Rungruangnavarat neither admitted nor denied the allegations. He is paying $3.2 million in restitution and a $2 million fine. The settlement was approved by a federal judge in Chicago.
The SEC said Rungruangnavarat's possible sources for the confidential information included a Facebook friend who worked at an investment bank that had advised a Thai company considering its own bid for Smithfield.
The agency won an asset freeze against Rungruangnavarat in June to prevent him from transferring money from his U.S. brokerage account overseas.
One of Rungruangnavarat's attorneys, Pravin Rao, said Thursday, "We're pleased on behalf of our client that we could reach a mutually-agreed settlement with the SEC so quickly."
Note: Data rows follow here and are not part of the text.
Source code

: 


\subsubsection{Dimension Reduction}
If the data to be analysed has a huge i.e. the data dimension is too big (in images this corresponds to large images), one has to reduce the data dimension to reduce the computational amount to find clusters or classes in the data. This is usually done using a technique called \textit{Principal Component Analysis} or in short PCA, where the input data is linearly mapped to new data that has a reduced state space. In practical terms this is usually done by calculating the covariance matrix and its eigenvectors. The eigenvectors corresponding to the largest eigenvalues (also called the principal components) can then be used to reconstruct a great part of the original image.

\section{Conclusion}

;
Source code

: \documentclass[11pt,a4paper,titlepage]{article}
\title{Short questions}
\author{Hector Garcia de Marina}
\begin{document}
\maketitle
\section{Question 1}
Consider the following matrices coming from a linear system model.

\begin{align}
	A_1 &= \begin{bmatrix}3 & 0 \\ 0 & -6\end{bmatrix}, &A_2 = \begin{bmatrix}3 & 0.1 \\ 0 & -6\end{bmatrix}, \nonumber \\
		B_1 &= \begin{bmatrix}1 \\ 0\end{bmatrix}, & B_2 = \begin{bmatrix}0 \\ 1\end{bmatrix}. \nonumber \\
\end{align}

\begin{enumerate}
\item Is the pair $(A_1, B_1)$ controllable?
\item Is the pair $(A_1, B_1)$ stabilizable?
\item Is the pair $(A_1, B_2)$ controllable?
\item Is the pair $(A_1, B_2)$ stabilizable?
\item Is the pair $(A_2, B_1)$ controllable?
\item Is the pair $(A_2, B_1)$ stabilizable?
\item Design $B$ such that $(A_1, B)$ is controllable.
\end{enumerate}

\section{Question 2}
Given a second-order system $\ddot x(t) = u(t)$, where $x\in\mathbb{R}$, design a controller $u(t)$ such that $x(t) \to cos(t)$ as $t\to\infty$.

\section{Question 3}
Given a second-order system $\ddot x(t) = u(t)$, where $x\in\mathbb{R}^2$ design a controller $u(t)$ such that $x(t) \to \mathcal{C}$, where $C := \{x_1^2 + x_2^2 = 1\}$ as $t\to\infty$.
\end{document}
The U.S. company, based in Smithfield, Va., is the world's largest pork producer and processor. Its acquisition by Shuanghui International Holdings, China's biggest meat producer, a deal valued at about $7.1 billion including debt, would be the largest takeover of a U.S. company by a Chinese firm. Some U.S. lawmakers have said it raises food safety concerns as well as questions about the government review process of foreign acquisitions of U.S. companies.
The deal comes at a time of serious food safety problems in China, some of which have involved Shuanghui. The acquisition, which is expected to close by the end of the year, still requires approval by Smithfield shareholders and by the U.S. Committee on Foreign Investment in the United States, which reviews overseas transactions for national-security implications.
One of Smithfield's largest shareholders, investment firm Starboard Value LP, said Tuesday it plans to vote against the takeover because it wants more time to seek other offers that would provide greater value for shareholders. The shareholder meeting is scheduled for Sept. 24 in Richmond, Va.
Smithfield says the buyout and China's growing demand for pork will be a boon for American agriculture and an opportunity to export to new markets company brands such as Smithfield, Armour and Farmland.